- Assignment
Scan the data below for the string "element". Show every line where it turns up.

- Dataset content
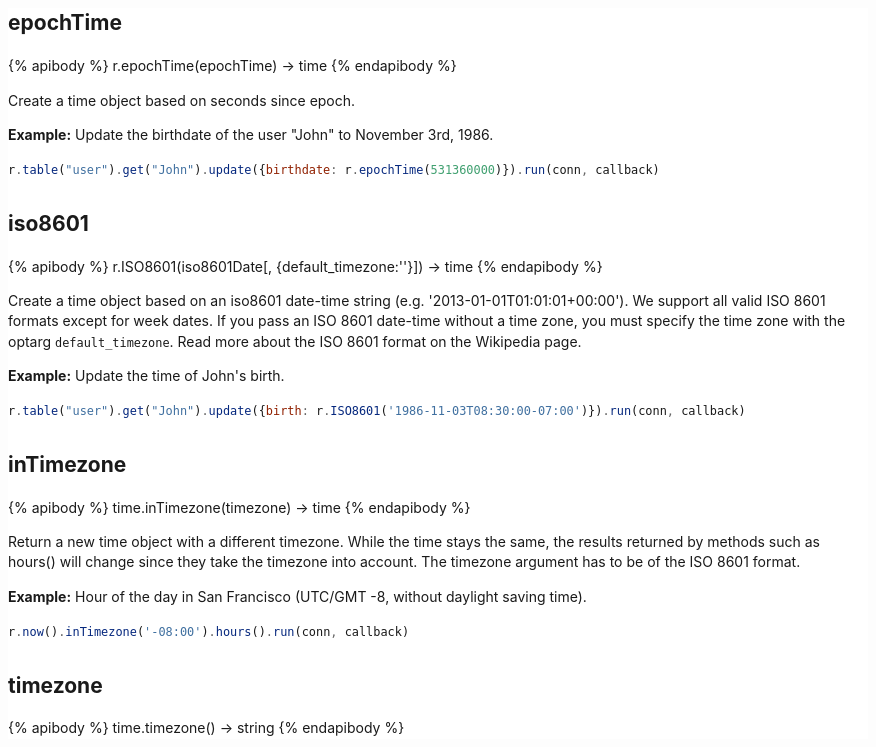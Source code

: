 

## epochTime ##

{% apibody %}
r.epochTime(epochTime) → time
{% endapibody %}

Create a time object based on seconds since epoch.

__Example:__ Update the birthdate of the user "John" to November 3rd, 1986.

```js
r.table("user").get("John").update({birthdate: r.epochTime(531360000)}).run(conn, callback)
```


## iso8601 ##

{% apibody %}
r.ISO8601(iso8601Date[, {default_timezone:''}]) → time
{% endapibody %}

Create a time object based on an iso8601 date-time string (e.g.
'2013-01-01T01:01:01+00:00'). We support all valid ISO 8601 formats except for week
dates. If you pass an ISO 8601 date-time without a time zone, you must specify the time
zone with the optarg `default_timezone`. Read more about the ISO 8601 format on the
Wikipedia page.

__Example:__ Update the time of John's birth.

```js
r.table("user").get("John").update({birth: r.ISO8601('1986-11-03T08:30:00-07:00')}).run(conn, callback)
```


## inTimezone ##

{% apibody %}
time.inTimezone(timezone) → time
{% endapibody %}

Return a new time object with a different timezone. While the time stays the same, the results returned by methods such as hours() will change since they take the timezone into account. The timezone argument has to be of the ISO 8601 format.

__Example:__ Hour of the day in San Francisco (UTC/GMT -8, without daylight saving time).

```js
r.now().inTimezone('-08:00').hours().run(conn, callback)
```



## timezone ##

{% apibody %}
time.timezone() → string
{% endapibody %}
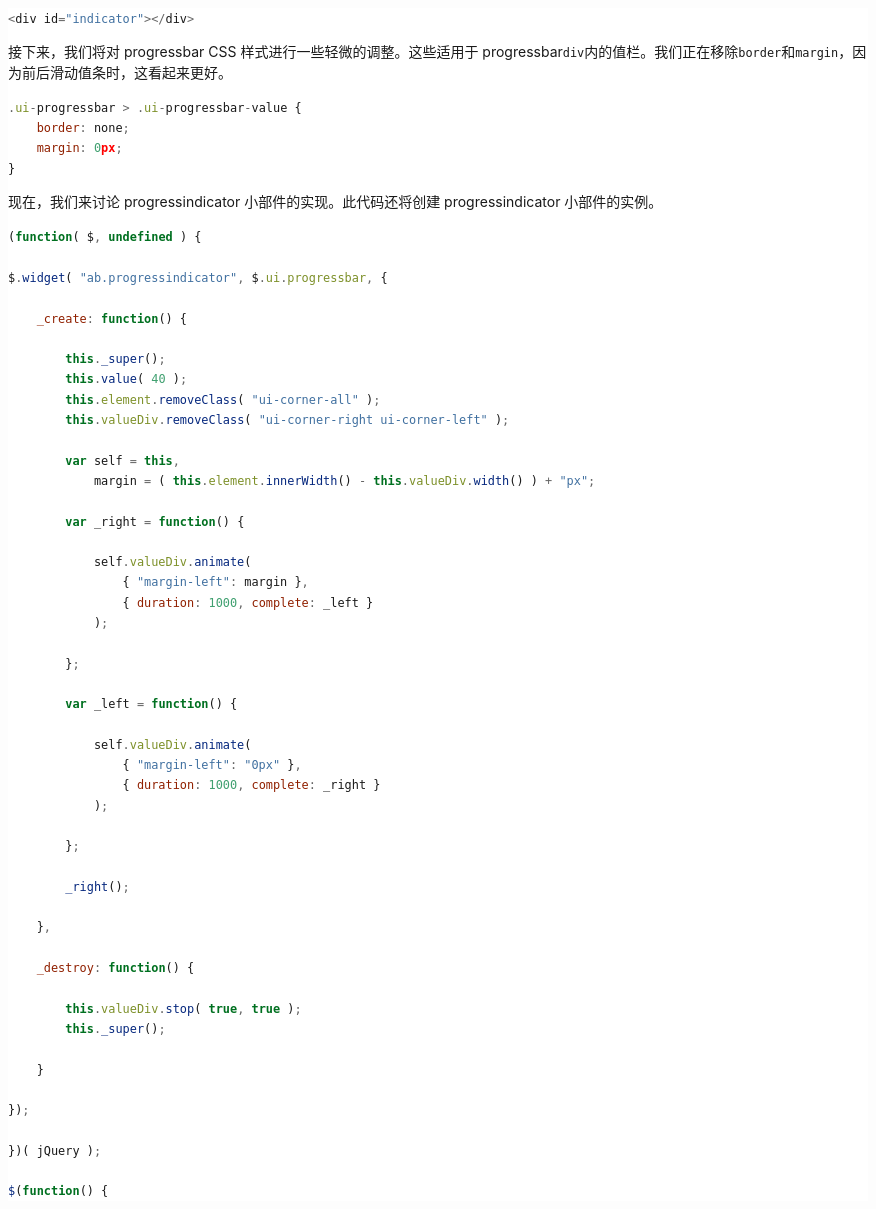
 ```js
<div id="indicator"></div>
```

接下来，我们将对 progressbar CSS 样式进行一些轻微的调整。这些适用于 progressbar`div`内的值栏。我们正在移除`border`和`margin`，因为前后滑动值条时，这看起来更好。

```js
.ui-progressbar > .ui-progressbar-value {
    border: none;
    margin: 0px;
}
```

现在，我们来讨论 progressindicator 小部件的实现。此代码还将创建 progressindicator 小部件的实例。

```js
(function( $, undefined ) {

$.widget( "ab.progressindicator", $.ui.progressbar, {

    _create: function() {

        this._super();
        this.value( 40 );
        this.element.removeClass( "ui-corner-all" );
        this.valueDiv.removeClass( "ui-corner-right ui-corner-left" );

        var self = this,
            margin = ( this.element.innerWidth() - this.valueDiv.width() ) + "px";

        var _right = function() {

            self.valueDiv.animate(
                { "margin-left": margin },
                { duration: 1000, complete: _left }
            );

        };

        var _left = function() {

            self.valueDiv.animate(
                { "margin-left": "0px" },
                { duration: 1000, complete: _right }
            );

        };

        _right();

    },

    _destroy: function() {

        this.valueDiv.stop( true, true );
        this._super();

    }

});

})( jQuery );

$(function() {

```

- Task output
        this.element.removeClass( "ui-corner-all" );
            margin = ( this.element.innerWidth() - this.valueDiv.width() ) + "px";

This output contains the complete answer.